[sdiy] Brain filling in fundamental
Andre Majorel
aym-htnys at teaser.fr
Sat Jul 19 09:22:21 CEST 2008
On 2008-07-16 20:47 +0100, cheater cheater wrote:
> Isn't it that under a certain frequency certain to the object in
> question objects will stop vibrating at the fundamental but
> still 'pretend' to vibrate? Excuse my terrible language here,
> I'm not even sure how to explain this properly. I do believe
> that this is a less or more known phenomenon...
>
> Isn't that why electric bass guitars sound this 'harsh'
Harsh ? When unamplified, you mean ?
> - because the guitar body itself would have to be much larger to
> 'house' the fundamental?
It's the string that oscillates.

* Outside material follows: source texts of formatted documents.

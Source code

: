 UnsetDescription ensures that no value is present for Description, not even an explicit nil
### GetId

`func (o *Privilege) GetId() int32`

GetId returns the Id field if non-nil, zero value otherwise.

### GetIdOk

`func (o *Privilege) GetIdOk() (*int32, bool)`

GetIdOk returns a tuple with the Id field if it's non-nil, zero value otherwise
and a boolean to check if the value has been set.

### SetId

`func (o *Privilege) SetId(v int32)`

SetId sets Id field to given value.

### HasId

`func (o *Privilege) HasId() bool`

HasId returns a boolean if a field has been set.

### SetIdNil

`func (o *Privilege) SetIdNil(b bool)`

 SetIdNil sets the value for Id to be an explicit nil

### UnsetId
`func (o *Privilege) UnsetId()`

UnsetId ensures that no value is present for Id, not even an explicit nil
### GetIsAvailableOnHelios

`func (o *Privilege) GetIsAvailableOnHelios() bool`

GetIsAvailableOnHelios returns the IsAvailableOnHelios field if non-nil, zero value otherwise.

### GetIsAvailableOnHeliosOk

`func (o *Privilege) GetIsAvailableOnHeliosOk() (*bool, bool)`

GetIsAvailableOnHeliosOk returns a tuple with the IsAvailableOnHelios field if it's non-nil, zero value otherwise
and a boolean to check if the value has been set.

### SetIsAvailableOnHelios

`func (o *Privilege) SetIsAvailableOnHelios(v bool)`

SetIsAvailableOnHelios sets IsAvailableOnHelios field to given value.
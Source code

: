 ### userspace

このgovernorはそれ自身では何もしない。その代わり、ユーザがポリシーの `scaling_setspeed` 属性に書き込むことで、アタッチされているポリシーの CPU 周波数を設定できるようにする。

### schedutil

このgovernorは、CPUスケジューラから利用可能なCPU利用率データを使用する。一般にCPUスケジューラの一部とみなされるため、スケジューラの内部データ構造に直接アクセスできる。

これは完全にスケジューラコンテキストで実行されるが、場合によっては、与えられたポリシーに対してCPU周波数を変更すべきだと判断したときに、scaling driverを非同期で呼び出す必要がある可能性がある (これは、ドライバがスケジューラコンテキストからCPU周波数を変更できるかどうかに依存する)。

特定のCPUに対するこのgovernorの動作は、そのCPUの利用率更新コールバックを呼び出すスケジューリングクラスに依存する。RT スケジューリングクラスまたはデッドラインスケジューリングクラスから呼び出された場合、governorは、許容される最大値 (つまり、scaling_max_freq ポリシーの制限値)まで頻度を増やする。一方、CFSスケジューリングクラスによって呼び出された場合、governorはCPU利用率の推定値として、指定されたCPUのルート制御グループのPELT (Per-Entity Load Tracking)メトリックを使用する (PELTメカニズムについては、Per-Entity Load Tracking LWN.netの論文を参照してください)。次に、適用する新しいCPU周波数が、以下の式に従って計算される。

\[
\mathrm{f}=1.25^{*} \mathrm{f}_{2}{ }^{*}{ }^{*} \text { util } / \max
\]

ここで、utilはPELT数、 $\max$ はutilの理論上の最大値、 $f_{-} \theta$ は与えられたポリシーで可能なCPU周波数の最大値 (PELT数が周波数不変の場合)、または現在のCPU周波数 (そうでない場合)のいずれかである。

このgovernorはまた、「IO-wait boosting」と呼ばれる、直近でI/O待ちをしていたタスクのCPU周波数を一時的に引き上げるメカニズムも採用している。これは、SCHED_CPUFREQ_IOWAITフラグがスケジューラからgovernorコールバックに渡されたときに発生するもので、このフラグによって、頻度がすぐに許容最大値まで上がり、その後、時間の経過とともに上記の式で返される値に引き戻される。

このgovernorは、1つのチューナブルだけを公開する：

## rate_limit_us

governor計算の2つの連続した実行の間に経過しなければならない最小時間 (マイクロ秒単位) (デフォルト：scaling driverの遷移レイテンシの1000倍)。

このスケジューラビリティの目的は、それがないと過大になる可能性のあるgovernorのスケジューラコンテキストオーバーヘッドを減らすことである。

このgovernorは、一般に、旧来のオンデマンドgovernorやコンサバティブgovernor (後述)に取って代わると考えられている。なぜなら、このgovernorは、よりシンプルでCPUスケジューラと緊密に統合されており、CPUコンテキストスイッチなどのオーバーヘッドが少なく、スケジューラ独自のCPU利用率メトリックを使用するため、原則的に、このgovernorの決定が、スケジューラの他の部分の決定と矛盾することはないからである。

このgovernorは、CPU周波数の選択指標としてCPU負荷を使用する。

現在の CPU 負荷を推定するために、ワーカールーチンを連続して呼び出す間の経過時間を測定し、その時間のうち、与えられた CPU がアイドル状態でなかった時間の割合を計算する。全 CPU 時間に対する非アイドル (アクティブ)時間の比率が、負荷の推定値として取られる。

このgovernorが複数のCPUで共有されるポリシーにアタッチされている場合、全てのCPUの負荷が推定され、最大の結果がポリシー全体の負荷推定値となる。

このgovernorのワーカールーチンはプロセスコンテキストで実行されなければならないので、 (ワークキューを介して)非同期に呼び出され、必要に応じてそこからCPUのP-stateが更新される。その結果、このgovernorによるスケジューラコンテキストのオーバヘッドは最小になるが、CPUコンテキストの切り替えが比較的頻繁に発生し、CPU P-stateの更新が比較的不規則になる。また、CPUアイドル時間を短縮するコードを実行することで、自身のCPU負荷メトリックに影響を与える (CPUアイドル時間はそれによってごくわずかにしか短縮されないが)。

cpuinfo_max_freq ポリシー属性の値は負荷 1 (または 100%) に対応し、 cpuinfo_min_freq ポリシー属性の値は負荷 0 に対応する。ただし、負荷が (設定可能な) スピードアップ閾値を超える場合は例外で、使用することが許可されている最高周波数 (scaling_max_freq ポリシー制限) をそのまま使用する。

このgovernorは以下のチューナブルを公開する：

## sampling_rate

The body just follows, and a
small body can be made to vibrate at 41 Hz, or 0.00041 Hz for that
matter, just as well as a large body.
The problem is that the "diameter" of the small body is small
compared to the wave length of 41 Hz in air (8.3 m) and as a
result, it is not good at making the air around it vibrate at that
frequency.
Now, if you place your head against the body of an electric bass,
you'll hear a very strong fundamental. Making contact with the
body eliminates the impedance mismatch at the body-air interface.